§ Requirement: Restate the following data in its entirety, word for word and without images.

§ Records to process:
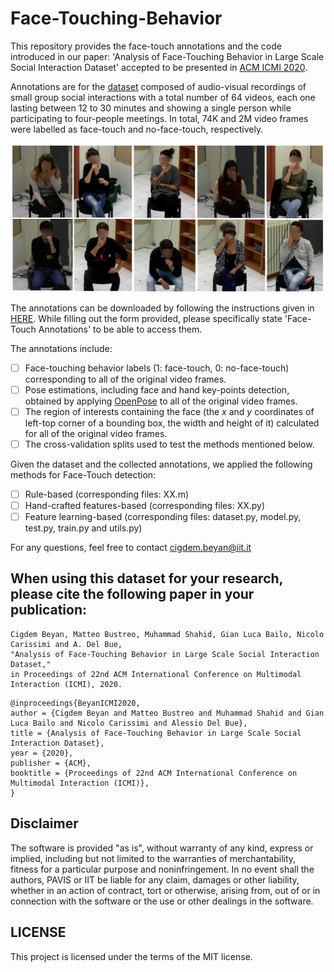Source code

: # Face-Touching-Behavior

This repository provides the face-touch annotations and the code introduced in our paper: 'Analysis of Face-Touching Behavior in Large Scale Social Interaction Dataset' accepted to be presented in [ACM ICMI 2020](http://icmi.acm.org/2020/).

Annotations are for the [dataset](https://pavis.iit.it/datasets/leadership-corpus) composed of audio-visual recordings of small group social interactions with a total number of 64 videos, each one lasting between 12 to 30 minutes and showing a single person while participating to four-people meetings. 
In total, 74K and 2M video frames were labelled as face-touch and no-face-touch, respectively.

<img src="./faceTouch_fig.png" alt="output"/>

The annotations can be downloaded by following the instructions given in [HERE](https://pavis.iit.it/datasets/leadership-corpus). While filling out the form provided, please specifically state 'Face-Touch Annotations' to be able to access them.

The annotations include:
* [ ] Face-touching behavior labels (1: face-touch, 0: no-face-touch) corresponding to all of the original video frames.
* [ ] Pose estimations, including face and hand key-points detection, obtained by applying [OpenPose](https://github.com/CMU-Perceptual-Computing-Lab/openpose) to all of the original video frames.
* [ ] The region of interests containing the face (the $x$ and $y$ coordinates of left-top corner of a bounding box, the width and height of it) calculated for all of the original video frames.
* [ ] The cross-validation splits used to test the methods mentioned below.

Given the dataset and the collected annotations, we applied the following methods for Face-Touch detection:
* [ ] Rule-based (corresponding files: XX.m)
* [ ] Hand-crafted features-based (corresponding files: XX.py)
* [ ] Feature learning-based (corresponding files: dataset.py, model.py, test.py, train.py and utils.py)

For any questions, feel free to contact cigdem.beyan@iit.it

## When using this dataset for your research, please cite the following paper in your publication:
```
Cigdem Beyan, Matteo Bustreo, Muhammad Shahid, Gian Luca Bailo, Nicolo Carissimi and A. Del Bue, 
"Analysis of Face-Touching Behavior in Large Scale Social Interaction Dataset," 
in Proceedings of 22nd ACM International Conference on Multimodal Interaction (ICMI), 2020.
```
```
@inproceedings{BeyanICMI2020,
author = {Cigdem Beyan and Matteo Bustreo and Muhammad Shahid and Gian Luca Bailo and Nicolo Carissimi and Alessio Del Bue},
title = {Analysis of Face-Touching Behavior in Large Scale Social Interaction Dataset},
year = {2020},
publisher = {ACM},
booktitle = {Proceedings of 22nd ACM International Conference on Multimodal Interaction (ICMI)},
}
```

## Disclaimer
The software is provided "as is", without warranty of any kind, express or implied, including but not limited to the warranties of merchantability, fitness for a particular purpose and noninfringement. In no event shall the authors, PAVIS or IIT be liable for any claim, damages or other liability, whether in an action of contract, tort or otherwise, arising from, out of or in connection with the software or the use or other dealings in the software.

## LICENSE
This project is licensed under the terms of the MIT license.
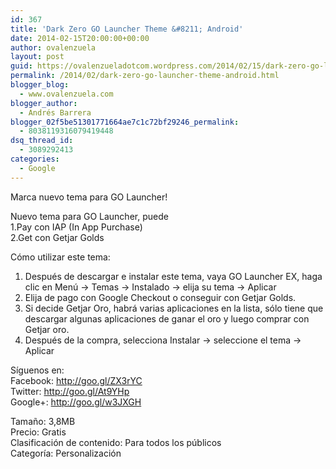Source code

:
 ```yaml
---
id: 367
title: 'Dark Zero GO Launcher Theme &#8211; Android'
date: 2014-02-15T20:00:00+00:00
author: ovalenzuela
layout: post
guid: https://ovalenzueladotcom.wordpress.com/2014/02/15/dark-zero-go-launcher-theme-android
permalink: /2014/02/dark-zero-go-launcher-theme-android.html
blogger_blog:
  - www.ovalenzuela.com
blogger_author:
  - Andrés Barrera
blogger_02f5be51301771664ae7c1c72bf29246_permalink:
  - 8038119316079419448
dsq_thread_id:
  - 3089292413
categories:
  - Google
---
```

Marca nuevo tema para GO Launcher!

Nuevo tema para GO Launcher, puede  
1.Pay con IAP (In App Purchase)  
2.Get con Getjar Golds

Cómo utilizar este tema:  
1. Después de descargar e instalar este tema, vaya GO Launcher EX, haga clic en Menú -> Temas -> Instalado -> elija su tema -> Aplicar  
2. Elija de pago con Google Checkout o conseguir con Getjar Golds.  
3. Si decide Getjar Oro, habrá varias aplicaciones en la lista, sólo tiene que descargar algunas aplicaciones de ganar el oro y luego comprar con Getjar oro.  
4. Después de la compra, selecciona Instalar -> seleccione el tema -> Aplicar

Síguenos en:  
Facebook: http://goo.gl/ZX3rYC  
Twitter: http://goo.gl/At9YHp  
Google+: http://goo.gl/w3JXGH

Tamaño: 3,8MB  
Precio: Gratis  
Clasificación de contenido: Para todos los públicos  
Categoría: Personalización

§ Output below:
Source code

: # Face-Touching-Behavior

This repository provides the face-touch annotations and the code introduced in our paper: 'Analysis of Face-Touching Behavior in Large Scale Social Interaction Dataset' accepted to be presented in [ACM ICMI 2020](http://icmi.acm.org/2020/).

Annotations are for the [dataset](https://pavis.iit.it/datasets/leadership-corpus) composed of audio-visual recordings of small group social interactions with a total number of 64 videos, each one lasting between 12 to 30 minutes and showing a single person while participating to four-people meetings. 
In total, 74K and 2M video frames were labelled as face-touch and no-face-touch, respectively.

<img src="./faceTouch_fig.png" alt="output"/>

The annotations can be downloaded by following the instructions given in [HERE](https://pavis.iit.it/datasets/leadership-corpus). While filling out the form provided, please specifically state 'Face-Touch Annotations' to be able to access them.

The annotations include:
* [ ] Face-touching behavior labels (1: face-touch, 0: no-face-touch) corresponding to all of the original video frames.
* [ ] Pose estimations, including face and hand key-points detection, obtained by applying [OpenPose](https://github.com/CMU-Perceptual-Computing-Lab/openpose) to all of the original video frames.
* [ ] The region of interests containing the face (the $x$ and $y$ coordinates of left-top corner of a bounding box, the width and height of it) calculated for all of the original video frames.
* [ ] The cross-validation splits used to test the methods mentioned below.

Given the dataset and the collected annotations, we applied the following methods for Face-Touch detection:
* [ ] Rule-based (corresponding files: XX.m)
* [ ] Hand-crafted features-based (corresponding files: XX.py)
* [ ] Feature learning-based (corresponding files: dataset.py, model.py, test.py, train.py and utils.py)

For any questions, feel free to contact cigdem.beyan@iit.it

## When using this dataset for your research, please cite the following paper in your publication:
```
Cigdem Beyan, Matteo Bustreo, Muhammad Shahid, Gian Luca Bailo, Nicolo Carissimi and A. Del Bue, 
"Analysis of Face-Touching Behavior in Large Scale Social Interaction Dataset," 
in Proceedings of 22nd ACM International Conference on Multimodal Interaction (ICMI), 2020.
```
```
@inproceedings{BeyanICMI2020,
author = {Cigdem Beyan and Matteo Bustreo and Muhammad Shahid and Gian Luca Bailo and Nicolo Carissimi and Alessio Del Bue},
title = {Analysis of Face-Touching Behavior in Large Scale Social Interaction Dataset},
year = {2020},
publisher = {ACM},
booktitle = {Proceedings of 22nd ACM International Conference on Multimodal Interaction (ICMI)},
}
```

## Disclaimer
The software is provided "as is", without warranty of any kind, express or implied, including but not limited to the warranties of merchantability, fitness for a particular purpose and noninfringement. In no event shall the authors, PAVIS or IIT be liable for any claim, damages or other liability, whether in an action of contract, tort or otherwise, arising from, out of or in connection with the software or the use or other dealings in the software.

## LICENSE
This project is licensed under the terms of the MIT license.
Source code

:
 ```yaml
---
id: 367
title: 'Dark Zero GO Launcher Theme &#8211; Android'
date: 2014-02-15T20:00:00+00:00
author: ovalenzuela
layout: post
guid: https://ovalenzueladotcom.wordpress.com/2014/02/15/dark-zero-go-launcher-theme-android
permalink: /2014/02/dark-zero-go-launcher-theme-android.html
blogger_blog:
  - www.ovalenzuela.com
blogger_author:
  - Andrés Barrera
blogger_02f5be51301771664ae7c1c72bf29246_permalink:
  - 8038119316079419448
dsq_thread_id:
  - 3089292413
categories:
  - Google
---
```

Marca nuevo tema para GO Launcher!

Nuevo tema para GO Launcher, puede  
1.Pay con IAP (In App Purchase)  
2.Get con Getjar Golds

Cómo utilizar este tema:  
1. Después de descargar e instalar este tema, vaya GO Launcher EX, haga clic en Menú -> Temas -> Instalado -> elija su tema -> Aplicar  
2. Elija de pago con Google Checkout o conseguir con Getjar Golds.  
3. Si decide Getjar Oro, habrá varias aplicaciones en la lista, sólo tiene que descargar algunas aplicaciones de ganar el oro y luego comprar con Getjar oro.  
4. Después de la compra, selecciona Instalar -> seleccione el tema -> Aplicar

Síguenos en:  
Facebook: http://goo.gl/ZX3rYC  
Twitter: http://goo.gl/At9YHp  
Google+: http://goo.gl/w3JXGH

Tamaño: 3,8MB  
Precio: Gratis  
Clasificación de contenido: Para todos los públicos  
Categoría: Personalización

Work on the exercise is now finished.